Este es el sentido de una práctica muy antigua y muy necesaria de la vida ascética: el examen de conciencia (de S. Ignacio, S. Sulpicio, S. Francisco de Sales) pero no se trata de algo complejo: es muy sencillo. Basta pensar un momento que estamos delante de Dios y que este examen lo queremos hacer con las luces que El mismo nos dé. Pedimos su ayuda, y luego repasamos mentalmente cómo ha ido nuestro día. Nos puede servir repasarlo hora por hora, o bien examinamos por temas. Hay muchas posibilidades diversas: cómo ha ido el trabajo, la oración, el trato con los demás; cómo he obrado de pensamiento, palabra y obra; cómo han ido mis deberes con Dios, con el prójimo, conmigo mismo, etc.

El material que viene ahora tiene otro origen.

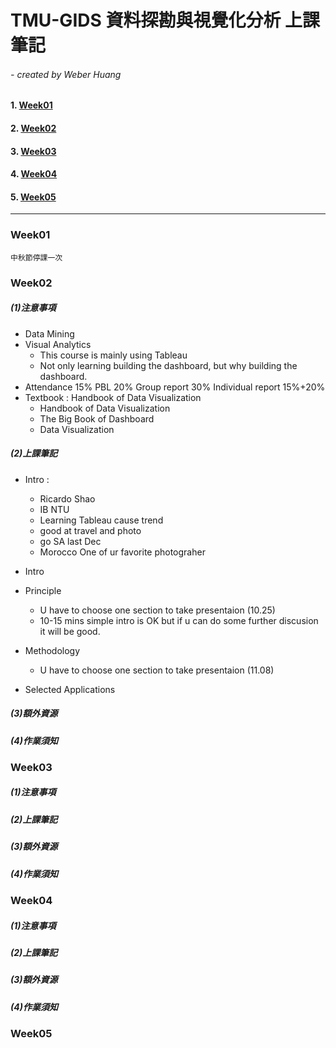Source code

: # TMU-GIDS 資料探勘與視覺化分析 上課筆記

###### - created by Weber Huang

#### 1. [Week01](#week01)

#### 2. [Week02](#week02)

#### 3. [Week03](#week03)

#### 4. [Week04](#week04)

#### 5. [Week05](#week05)

__________

### Week01

`中秋節停課一次`

### Week02

##### (1)注意事項

+ Data Mining
+ Visual Analytics
	+ This course is mainly using Tableau
	+ Not only learning building the dashboard, but why building the dashboard. 
+ Attendance 15% PBL 20% Group report 30% Individual report 15%+20%
+ Textbook : Handbook of Data Visualization
	+ Handbook of Data Visualization
	+ The Big Book of Dashboard
	+ Data Visualization

##### (2)上課筆記

+ Intro :
	+ Ricardo Shao
	+ IB NTU
	+ Learning Tableau cause trend
	+ good at travel and photo
	+ go SA last Dec
	+ Morocco One of ur favorite photograher

+ Intro
+ Principle
	+ U have to choose one section to take presentaion (10.25)
	+ 10-15 mins simple intro is OK but if u can do some further discusion it will be good. 
+ Methodology
	+ U have to choose one section to take presentaion (11.08) 
+ Selected Applications 


##### (3)額外資源

##### (4)作業須知


### Week03

##### (1)注意事項

##### (2)上課筆記

##### (3)額外資源

##### (4)作業須知

### Week04

##### (1)注意事項

##### (2)上課筆記

##### (3)額外資源

##### (4)作業須知


### Week05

El fundador del Opus Dei recomendaba a veces un examen muy simple: qué he hecho bien, y doy gracias a Dios por eso; qué he hecho mal, y pido perdón por lo que he faltado; qué podría haber hecho mejor y saco una pequeña decisión o propósito de mejor para el día siguiente.

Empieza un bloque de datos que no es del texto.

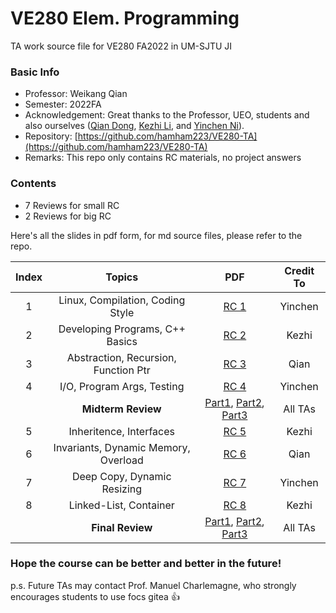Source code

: # VE280 Elem. Programming

TA work source file for VE280 FA2022 in UM-SJTU JI

### Basic Info

+ Professor: Weikang Qian
+ Semester: 2022FA
+ Acknowledgement: Great thanks to the Professor, UEO, students and also ourselves ([Qian Dong](https://github.com/Sarah-Dong), [Kezhi Li](https://github.com/little-black-sjtu), and [Yinchen Ni](https://github.com/hamham223)).
+ Repository: [https://github.com/hamham223/VE280-TA](https://github.com/hamham223/VE280-TA)
+ Remarks: This repo only contains RC materials, no project answers

### Contents

+ 7 Reviews for small RC
+ 2 Reviews for big RC

Here's all the slides in pdf form, for md source files, please refer to the repo.

|Index|   Topics                           |   PDF                                 |Credit To|
|:---:|:----------------------------------:|:-------------------------------------:|:-------:|
|  1  |Linux, Compilation, Coding Style    |[RC 1](assets/VE280/VE280_FA22_RC1.pdf)|Yinchen  |
|  2  |Developing Programs, C++ Basics     |[RC 2](assets/VE280/VE280_FA22_RC2.pdf)|Kezhi    |
|  3  |Abstraction, Recursion, Function Ptr|[RC 3](assets/VE280/VE280_FA22_RC3.pdf)|Qian     |
|  4  |I/O, Program Args, Testing          |[RC 4](assets/VE280/VE280_FA22_RC4.pdf)|Yinchen  |
|     |**Midterm Review**                  |[Part1](assets/VE280/mp1.pdf), [Part2](assets/VE280/mp2.pdf), [Part3](assets/VE280/mp3.pdf) |All TAs  |
|  5  |Inheritence, Interfaces             |[RC 5](assets/VE280/VE280_FA22_RC5.pdf)|Kezhi    |
|  6  |Invariants, Dynamic Memory, Overload|[RC 6](assets/VE280/VE280_FA22_RC6.pdf)|Qian     |
|  7  |Deep Copy, Dynamic Resizing         |[RC 7](assets/VE280/VE280_FA22_RC7.pdf)|Yinchen  |
|  8  |Linked-List, Container              |[RC 8](assets/VE280/VE280_FA22_RC8.pdf)|Kezhi    |
|     |**Final Review**                    |[Part1](assets/VE280/fp1.pdf), [Part2](assets/VE280/fp2.pdf), [Part3](assets/VE280/fp3.pdf) |All TAs  |

### Hope the course can be better and better in the future!

p.s. Future TAs may contact Prof. Manuel Charlemagne, who strongly encourages students to use focs gitea :+1:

El método no es muy importante, aunque puede ayudar, lo importante es el deseo de llegar a lo concreto y pedir perdón: no basta sentirse genéticamente pecadores. Es necesario conocer cuáles son las manifestaciones concretas de nuestros pecados y faltas de amor de Dios; porque hemos de pedir perdón por ellos y no podremos corregirlos si no los vemos. Conviene descubrir cada días lo detalles de pereza que han estorbado nuestro deberes, las faltas de atención con los demás, los compromisos pequeños o grandes de nuestra sensualidad, los excesos en el hablar, en el comer, etc. Y en muchos casos no basta reconocer superficialmente algo malo, sino que debemos llegar a saber el por qué de aquellos malhumores, de una respuesta desabrida de un descuido frecuente, de una apatía que nos detiene, de las reacciones de disgusto, de las respuestas airadas, de las faltas de fruto apostólico, etc. No es que esa investigación pueda llevarnos a grandes descubrimientos. La mayor parte de las veces tendremos que concluir que nuestras faltas se deben a nuestra soberbia a nuestra pereza o nuestra sensualidad (los tres grandes frentes de la vida ascética). Pero importa mucho reconocerlo en concreto y avergonzarse un poco delante de Dios y de nosotros mismos por ello.
Después de haberse puesto en presencia de Dios y de haber examinado el día, viene el momento más importante del examen, que es el arrepentimiento; el dolor de haber maltratado de un modo u otro el amor de Dios: "Ten piedad, Señor, según tu amor y por tu inmensa ternura borra mi delito, lávame a fondo de mi culpa y purifícame de mi pecado. Pues yo reconozco mi delito, y mi pecado está sin cesar delante de Ti. Contra ti, sólo contra ti he pecado y he cometido lo aborrecible ante tus ojos" (Sal 51, 3-4). El arrepentimiento vendrá enseguida si el examen lo hemos hecho bien y en presencia de Dios. Y el fruto más elocuente del arrepentimiento es el propósito de evitar que aquello se repita. Así va naciendo un esfuerzo eficaz por servir mejor a Dios.

Esa práctica es tan importante que, a medida que se asciende en la montaña, se hace imprescindible. Y, como sucede en las grandes escaladas no es lo mismo estar en la falda de la montaña que ya bastante avanzados. Cuanto más arriba se está, más delicado es avanzar bien, corrigiendo pronto los errores. Un examen de conciencia bien hecho ayuda a caminar con seguridad, mientras que un examen de conciencia mal hecho puede traer consigo graves consecuencias, a medida que nos acostumbramos a tratar el amor de Dios de cualquier manera. El amor es una cosa muy delicada; es muy fuerte, porque empuja al heroísmo, pero muy sensible porque se enfría enseguida con la negligencia y el descuido. Y el amor de Dios es especialmente delicado y exigente: "Examínate (recomienda San Agustín) y no te contentes con lo que eres, si quieres llegar a lo que todavía no eres. Porque en cuanto te complaces de tí mismo, allí te detuviste. Si dices basta, estás perdido" (Sermón 169).

Un examen bien llevado nos conducirá a un profundo conocimiento de nosotros mismos, a una sencilla y convencida humildad, a un hondo agradecimiento a Dios por los muchos bienes que nos da. Nos enseñará a tratarnos a nosotros mismos con cierta dureza y a llenarnos de comprensión a la hora de juzgar a los demás. Nos dará mucha experiencia de los resortes de la vida humana y nos permitirá aconsejar, animar y ayudar a otros. Y sobre todo nos dará cada día un mayor empuje para amar a Dios apasionada y eficazmente.